While this panel does not require advance registration, seating in the Photoville Pavilion is first come first served so we recommend you arrive promptly.
Saul Ostrow is an art critic, curator and self-described “opinionated bastard” originally from New York.In 2012 he founded Critical Practices Inc. a non-profit organization committed to facilitating critical discourse. His writings have been published in numerous art magazines, journals, catalogs, and books in the U.S. and Europe. He is the Art Editor at Large for BOMB Magazine and, was the editor of the book series Critical Voices in Art, Theory and Culture published by Routledge and the journal Lusitania. Ostrow has curated over 80 art exhibitions in the US and abroad since 1987. These include such exhibitions as Working Digitally: no Websites Please at The Center For Visual Arts and Culture, University of Connecticut and Modeling the Photographic: The Ends of Photography for the McDonough Museum of Art located in Youngstown, Ohio. As an art instructor Ostrow has taught at The School of Visual Arts, Pratt Institute, served as the Director of the Center of Visual Art and Culture at The University of Connecticut and as acting head of the MFA studio program at New York University. He was the chair of Visual Arts and Technologies at The Cleveland Institute of Art.

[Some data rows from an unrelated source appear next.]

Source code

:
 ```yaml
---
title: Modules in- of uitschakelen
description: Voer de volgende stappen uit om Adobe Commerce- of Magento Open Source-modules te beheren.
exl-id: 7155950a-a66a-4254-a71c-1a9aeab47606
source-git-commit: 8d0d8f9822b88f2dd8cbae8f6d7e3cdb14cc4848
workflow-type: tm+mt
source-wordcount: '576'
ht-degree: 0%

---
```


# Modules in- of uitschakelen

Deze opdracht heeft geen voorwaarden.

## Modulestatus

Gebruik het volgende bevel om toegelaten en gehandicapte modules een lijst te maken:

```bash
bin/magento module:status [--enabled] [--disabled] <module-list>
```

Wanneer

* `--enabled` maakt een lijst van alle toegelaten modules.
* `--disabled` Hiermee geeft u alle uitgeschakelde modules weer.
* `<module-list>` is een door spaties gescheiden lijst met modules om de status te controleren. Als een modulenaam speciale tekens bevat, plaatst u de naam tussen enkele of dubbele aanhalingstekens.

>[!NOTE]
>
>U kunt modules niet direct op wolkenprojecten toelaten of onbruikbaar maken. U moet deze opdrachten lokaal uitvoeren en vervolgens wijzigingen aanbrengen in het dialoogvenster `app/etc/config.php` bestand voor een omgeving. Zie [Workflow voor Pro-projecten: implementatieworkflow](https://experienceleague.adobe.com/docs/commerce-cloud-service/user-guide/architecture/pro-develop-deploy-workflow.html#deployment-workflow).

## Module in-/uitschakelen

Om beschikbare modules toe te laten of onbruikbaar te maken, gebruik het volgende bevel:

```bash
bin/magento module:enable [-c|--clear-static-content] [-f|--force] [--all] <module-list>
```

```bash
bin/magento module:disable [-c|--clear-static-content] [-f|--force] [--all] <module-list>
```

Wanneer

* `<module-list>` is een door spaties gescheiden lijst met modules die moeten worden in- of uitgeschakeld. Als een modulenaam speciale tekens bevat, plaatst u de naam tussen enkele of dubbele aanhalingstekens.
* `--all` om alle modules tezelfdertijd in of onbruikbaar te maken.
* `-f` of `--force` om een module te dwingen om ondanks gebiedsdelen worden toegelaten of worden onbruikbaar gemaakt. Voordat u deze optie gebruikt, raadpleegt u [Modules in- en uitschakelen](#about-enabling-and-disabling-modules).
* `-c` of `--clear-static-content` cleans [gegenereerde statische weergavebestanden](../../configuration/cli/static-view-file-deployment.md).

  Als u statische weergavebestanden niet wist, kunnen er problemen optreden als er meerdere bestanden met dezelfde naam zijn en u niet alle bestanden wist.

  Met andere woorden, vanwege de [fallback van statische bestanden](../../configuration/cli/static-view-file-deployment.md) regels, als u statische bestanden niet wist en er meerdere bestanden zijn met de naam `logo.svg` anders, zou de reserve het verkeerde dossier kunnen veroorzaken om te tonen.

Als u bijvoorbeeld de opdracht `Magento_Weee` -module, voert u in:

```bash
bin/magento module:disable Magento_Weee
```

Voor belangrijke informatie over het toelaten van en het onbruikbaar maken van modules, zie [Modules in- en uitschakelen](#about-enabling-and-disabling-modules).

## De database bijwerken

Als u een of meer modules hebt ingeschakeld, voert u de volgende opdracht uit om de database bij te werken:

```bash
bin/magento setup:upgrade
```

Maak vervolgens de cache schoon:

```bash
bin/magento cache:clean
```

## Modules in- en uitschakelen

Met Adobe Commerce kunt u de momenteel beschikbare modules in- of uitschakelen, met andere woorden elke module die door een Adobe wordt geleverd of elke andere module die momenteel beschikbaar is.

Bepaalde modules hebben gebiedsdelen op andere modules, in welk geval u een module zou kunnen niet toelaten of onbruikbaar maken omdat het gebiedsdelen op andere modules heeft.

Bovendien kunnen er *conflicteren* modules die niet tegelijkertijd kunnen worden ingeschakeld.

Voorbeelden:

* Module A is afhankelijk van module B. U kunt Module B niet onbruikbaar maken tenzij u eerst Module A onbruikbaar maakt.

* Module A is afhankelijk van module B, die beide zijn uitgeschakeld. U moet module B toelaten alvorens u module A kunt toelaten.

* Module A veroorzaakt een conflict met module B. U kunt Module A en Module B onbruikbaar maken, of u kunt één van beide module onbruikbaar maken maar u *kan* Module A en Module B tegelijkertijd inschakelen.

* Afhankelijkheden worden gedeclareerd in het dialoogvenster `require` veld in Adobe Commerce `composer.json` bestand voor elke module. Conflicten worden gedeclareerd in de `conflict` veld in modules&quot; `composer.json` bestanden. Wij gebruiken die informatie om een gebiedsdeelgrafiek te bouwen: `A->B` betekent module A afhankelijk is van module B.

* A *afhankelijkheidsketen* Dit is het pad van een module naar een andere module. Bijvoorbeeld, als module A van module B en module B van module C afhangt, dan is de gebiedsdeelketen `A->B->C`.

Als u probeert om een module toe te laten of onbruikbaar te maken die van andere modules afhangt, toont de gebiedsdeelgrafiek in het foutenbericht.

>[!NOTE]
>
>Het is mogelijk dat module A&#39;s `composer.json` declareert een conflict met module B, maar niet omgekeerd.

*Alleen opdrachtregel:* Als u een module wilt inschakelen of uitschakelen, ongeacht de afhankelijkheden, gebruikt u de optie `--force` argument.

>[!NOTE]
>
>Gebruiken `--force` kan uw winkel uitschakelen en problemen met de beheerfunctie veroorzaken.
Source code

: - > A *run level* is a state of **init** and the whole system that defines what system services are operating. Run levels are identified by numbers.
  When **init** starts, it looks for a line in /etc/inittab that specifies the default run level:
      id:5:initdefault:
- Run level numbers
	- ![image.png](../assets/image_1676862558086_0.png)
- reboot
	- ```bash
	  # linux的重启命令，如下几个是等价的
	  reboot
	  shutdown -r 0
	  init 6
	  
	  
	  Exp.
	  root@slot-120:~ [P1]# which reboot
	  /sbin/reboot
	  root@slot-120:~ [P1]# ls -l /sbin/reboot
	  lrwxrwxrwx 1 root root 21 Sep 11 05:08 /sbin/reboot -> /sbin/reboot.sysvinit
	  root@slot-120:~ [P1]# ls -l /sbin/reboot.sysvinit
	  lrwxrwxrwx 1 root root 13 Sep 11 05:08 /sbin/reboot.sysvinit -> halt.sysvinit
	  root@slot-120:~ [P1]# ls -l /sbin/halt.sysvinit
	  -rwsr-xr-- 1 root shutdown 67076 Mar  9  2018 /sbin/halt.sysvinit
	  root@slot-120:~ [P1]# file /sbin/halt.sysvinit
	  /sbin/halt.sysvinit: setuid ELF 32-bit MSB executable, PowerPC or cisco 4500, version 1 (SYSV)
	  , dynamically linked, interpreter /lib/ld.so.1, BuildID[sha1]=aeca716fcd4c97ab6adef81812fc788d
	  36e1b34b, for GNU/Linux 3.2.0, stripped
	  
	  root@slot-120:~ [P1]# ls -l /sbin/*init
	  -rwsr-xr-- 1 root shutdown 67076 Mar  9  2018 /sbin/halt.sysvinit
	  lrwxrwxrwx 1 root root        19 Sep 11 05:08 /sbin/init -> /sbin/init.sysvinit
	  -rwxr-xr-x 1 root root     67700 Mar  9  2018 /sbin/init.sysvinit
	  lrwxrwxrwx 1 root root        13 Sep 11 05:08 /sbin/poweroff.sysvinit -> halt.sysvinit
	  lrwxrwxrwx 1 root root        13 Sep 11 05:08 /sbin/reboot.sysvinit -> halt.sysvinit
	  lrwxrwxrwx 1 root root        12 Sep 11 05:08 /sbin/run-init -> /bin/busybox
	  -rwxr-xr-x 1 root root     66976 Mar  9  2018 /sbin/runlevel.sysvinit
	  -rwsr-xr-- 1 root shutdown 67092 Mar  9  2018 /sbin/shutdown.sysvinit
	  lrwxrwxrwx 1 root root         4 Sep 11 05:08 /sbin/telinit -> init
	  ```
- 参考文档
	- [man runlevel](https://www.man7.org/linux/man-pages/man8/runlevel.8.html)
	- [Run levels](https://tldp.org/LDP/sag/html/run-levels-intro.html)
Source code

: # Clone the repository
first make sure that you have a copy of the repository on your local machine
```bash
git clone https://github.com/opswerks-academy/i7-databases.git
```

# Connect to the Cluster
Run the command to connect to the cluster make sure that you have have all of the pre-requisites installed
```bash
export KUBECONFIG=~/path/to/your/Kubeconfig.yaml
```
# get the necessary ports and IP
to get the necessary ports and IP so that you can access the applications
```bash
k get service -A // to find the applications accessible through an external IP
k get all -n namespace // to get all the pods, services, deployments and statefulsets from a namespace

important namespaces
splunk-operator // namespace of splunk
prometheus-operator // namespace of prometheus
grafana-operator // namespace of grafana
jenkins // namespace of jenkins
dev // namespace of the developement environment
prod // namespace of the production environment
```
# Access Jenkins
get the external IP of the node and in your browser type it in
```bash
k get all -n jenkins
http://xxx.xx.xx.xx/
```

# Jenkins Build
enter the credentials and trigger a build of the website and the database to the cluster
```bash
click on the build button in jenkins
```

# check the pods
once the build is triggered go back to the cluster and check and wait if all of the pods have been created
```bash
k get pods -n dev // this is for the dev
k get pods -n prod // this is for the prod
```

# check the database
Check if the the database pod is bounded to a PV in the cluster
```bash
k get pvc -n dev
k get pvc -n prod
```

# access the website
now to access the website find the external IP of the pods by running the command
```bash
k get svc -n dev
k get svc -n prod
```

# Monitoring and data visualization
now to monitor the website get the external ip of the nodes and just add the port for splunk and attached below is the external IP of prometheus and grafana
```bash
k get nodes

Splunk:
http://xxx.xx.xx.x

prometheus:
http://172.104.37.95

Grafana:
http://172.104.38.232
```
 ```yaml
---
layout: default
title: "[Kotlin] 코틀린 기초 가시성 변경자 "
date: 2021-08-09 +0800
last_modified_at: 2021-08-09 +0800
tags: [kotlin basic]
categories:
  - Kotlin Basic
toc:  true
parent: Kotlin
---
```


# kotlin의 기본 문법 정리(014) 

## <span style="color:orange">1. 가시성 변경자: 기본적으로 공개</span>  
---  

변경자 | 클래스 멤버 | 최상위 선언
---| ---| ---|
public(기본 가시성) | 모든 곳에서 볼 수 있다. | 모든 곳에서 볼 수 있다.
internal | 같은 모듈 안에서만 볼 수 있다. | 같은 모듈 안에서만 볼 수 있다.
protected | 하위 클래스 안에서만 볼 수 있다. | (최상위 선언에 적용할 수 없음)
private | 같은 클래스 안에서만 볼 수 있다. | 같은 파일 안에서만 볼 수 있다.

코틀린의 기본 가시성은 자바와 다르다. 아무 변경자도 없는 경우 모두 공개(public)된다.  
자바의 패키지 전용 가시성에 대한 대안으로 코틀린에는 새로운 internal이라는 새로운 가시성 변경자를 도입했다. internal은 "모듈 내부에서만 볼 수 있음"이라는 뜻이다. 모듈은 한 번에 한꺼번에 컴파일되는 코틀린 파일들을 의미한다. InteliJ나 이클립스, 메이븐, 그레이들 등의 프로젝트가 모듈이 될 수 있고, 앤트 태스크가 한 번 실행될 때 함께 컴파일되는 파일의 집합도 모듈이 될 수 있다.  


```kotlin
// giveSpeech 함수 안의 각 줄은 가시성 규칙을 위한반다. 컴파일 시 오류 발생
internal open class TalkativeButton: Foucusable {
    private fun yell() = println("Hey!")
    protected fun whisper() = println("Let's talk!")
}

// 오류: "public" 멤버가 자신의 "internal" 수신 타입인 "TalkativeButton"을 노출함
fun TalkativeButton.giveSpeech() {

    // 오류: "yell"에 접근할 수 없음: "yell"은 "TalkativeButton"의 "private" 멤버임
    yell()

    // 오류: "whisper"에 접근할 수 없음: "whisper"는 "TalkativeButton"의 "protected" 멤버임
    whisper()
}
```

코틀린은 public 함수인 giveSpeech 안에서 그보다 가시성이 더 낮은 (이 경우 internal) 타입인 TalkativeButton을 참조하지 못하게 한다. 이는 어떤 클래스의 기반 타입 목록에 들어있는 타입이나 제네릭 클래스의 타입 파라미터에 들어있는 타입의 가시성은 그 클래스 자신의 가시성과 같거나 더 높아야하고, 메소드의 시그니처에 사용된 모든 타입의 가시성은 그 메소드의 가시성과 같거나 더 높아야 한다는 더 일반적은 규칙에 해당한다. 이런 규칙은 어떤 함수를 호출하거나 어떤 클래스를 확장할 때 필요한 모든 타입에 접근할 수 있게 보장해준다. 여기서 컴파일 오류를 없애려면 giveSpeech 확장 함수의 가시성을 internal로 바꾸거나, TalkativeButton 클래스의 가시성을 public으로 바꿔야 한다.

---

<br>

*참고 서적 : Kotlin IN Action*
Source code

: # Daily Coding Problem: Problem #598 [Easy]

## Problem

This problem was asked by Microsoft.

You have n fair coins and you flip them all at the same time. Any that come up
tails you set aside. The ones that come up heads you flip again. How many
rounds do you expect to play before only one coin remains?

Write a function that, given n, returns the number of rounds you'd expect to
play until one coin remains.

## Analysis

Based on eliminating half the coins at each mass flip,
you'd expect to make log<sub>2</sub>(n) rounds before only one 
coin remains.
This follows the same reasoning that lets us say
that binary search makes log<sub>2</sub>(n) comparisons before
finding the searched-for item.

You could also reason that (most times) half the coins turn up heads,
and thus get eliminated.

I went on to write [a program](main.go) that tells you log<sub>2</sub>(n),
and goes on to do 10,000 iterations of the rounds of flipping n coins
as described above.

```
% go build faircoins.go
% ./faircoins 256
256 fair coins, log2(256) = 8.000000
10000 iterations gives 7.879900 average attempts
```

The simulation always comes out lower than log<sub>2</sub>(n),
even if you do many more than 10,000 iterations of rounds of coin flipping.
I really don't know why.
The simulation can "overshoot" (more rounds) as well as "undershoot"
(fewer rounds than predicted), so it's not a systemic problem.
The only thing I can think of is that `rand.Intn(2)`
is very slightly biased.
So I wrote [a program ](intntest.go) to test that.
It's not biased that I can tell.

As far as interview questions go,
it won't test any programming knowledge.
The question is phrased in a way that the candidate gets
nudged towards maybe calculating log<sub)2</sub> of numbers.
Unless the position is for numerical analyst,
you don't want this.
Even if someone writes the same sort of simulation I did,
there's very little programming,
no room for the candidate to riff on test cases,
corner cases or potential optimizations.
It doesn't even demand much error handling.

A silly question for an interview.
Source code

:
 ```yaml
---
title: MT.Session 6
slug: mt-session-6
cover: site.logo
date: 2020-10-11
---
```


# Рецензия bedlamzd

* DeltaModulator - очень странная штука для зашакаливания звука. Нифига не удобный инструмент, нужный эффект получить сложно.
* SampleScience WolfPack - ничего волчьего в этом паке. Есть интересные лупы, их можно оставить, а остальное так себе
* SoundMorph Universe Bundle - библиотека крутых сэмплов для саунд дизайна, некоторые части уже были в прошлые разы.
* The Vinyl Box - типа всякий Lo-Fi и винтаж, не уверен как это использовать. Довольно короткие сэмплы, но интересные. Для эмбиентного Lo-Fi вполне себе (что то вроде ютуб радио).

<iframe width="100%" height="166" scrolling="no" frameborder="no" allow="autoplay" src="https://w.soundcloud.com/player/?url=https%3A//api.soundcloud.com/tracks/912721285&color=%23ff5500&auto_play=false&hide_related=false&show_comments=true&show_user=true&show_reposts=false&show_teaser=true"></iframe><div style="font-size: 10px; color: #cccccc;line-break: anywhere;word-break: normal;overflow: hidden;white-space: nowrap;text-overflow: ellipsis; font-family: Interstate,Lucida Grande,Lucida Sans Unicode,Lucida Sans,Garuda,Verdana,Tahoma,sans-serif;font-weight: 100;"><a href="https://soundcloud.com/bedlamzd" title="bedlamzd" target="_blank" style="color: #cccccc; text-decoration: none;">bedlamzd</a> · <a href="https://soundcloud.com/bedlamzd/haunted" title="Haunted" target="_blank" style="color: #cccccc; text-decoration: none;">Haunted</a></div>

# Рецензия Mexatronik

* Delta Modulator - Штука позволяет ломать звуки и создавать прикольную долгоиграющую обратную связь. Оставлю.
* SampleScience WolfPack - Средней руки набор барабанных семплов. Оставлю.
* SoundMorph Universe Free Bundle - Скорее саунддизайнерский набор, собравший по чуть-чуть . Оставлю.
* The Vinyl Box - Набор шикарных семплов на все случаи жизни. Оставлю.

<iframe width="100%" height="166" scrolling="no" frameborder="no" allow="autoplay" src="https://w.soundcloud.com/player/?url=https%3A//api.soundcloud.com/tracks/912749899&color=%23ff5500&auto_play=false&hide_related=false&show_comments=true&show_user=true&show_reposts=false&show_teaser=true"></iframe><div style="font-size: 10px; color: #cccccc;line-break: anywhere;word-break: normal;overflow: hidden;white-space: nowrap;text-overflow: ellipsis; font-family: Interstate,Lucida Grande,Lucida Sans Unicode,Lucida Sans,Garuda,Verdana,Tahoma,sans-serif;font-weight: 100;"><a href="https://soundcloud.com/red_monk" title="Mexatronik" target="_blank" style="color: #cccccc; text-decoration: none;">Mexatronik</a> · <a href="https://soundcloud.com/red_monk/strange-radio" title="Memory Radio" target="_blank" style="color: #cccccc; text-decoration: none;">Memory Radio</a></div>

Rose DeSiano is a photographer who uses alternative processes and the visual allure of the digitally reconstructed photograph. Her work is concerned with the photographic collective consciousness and the long, tangled history of the photograph as a record keeper and myth maker. Most recently, DeSiano has been photographing the visual pageantry of war re-enactments in the United States. In 2015, she received a Pennsylvania (PASSHE) grant that will allow her to continue this body of work internationally. She has shown extensively in the United States in exhibitions organized by influential contemporary curators such as Nathan Trotman of Guggenheim Museum and Lilly Wei of Art in America. Internationally, her work has been exhibited in Spain (International Biennial of Photography), China (Orange Changsha Photo Festival) and the Netherlands. DeSiano’s work has appeared in publications including The New Photo Review and UK’s Aesthetica magazine. In 2014, she was a finalist for the Julia Margaret Cameron Award, an international award for women in photography. She received her MFA from Art Center, Los Angeles, and her BFA from NYU-Tisch School of the Arts. When not crawling in the mud of “staged trenches”, she lives in Brooklyn and is Professor of Photography at Kutztown University.
Lori Nix is fascinated by the intersection of the natural and manmade worlds that surrounds her. They react to and inform each other in meaningful ways that we still can’t fully comprehend. Her work examines this coexistence and its potential future in the face of a rapidly changing environment. Through the construction of dioramas Lori explore nature’s strength and perseverance in man’s absence. Painstakingly created in miniature, these constructed scenes raise awareness and inspired reflection on our everyday actions and means of survival. Lori is an artist based in Brooklyn, New York. Her photographs have been exhibited nationally and internationally at the Museum of Arts and Design, the Toledo Museum of Art, the Museum Schloss Moyland in Germany, ClampArt Gallery in New York, the George Eastman House and other venues. Lori is a 2014 John S. Guggenheim Fellow and a 2010 and 2004 NYFA Artist Grant recipient and a current Smack Mellon Studio Artists in residence.
Lorie Novak is an artist and Professor of Photography & Imaging at Tisch School of the Arts, New York University and Associate Faculty at The Hemispheric Institute of Performance and Politics. She has been in numerous exhibitions, and is the recipient of grants and fellowships including residencies at the Rockefeller Foundation’s Bellagio Center (Italy), Bogliasco Foundation, (Italy); ArtSway (England), and Mac Dowell Colony (US). Her photographs are in numerous permanent collections including the Art Institute of Chicago; Bibliotheque Nationale, Paris; Center for Creative Photography, Tucson, AZ; The Jewish Museum, and Museum of Modern Art, NY. HerRandom Interference installation was exhibited in the inaugural Photoville in 2012. Novak uses various technologies of representation to explore issues of memory and transmission, shifting cultural meanings of photographs, and the relationship between the intimate and the public. Her Web project collectedvisions.net, 1996-present, exploring how family photographs shape our memory, was one of the earliest interactive storytelling sites. She is the founder and director of Future Imagemakers (www. futureimagemakers.photoandimaging.net), a free participatory photography project for New York City area high school students taught by NYU students and faculty.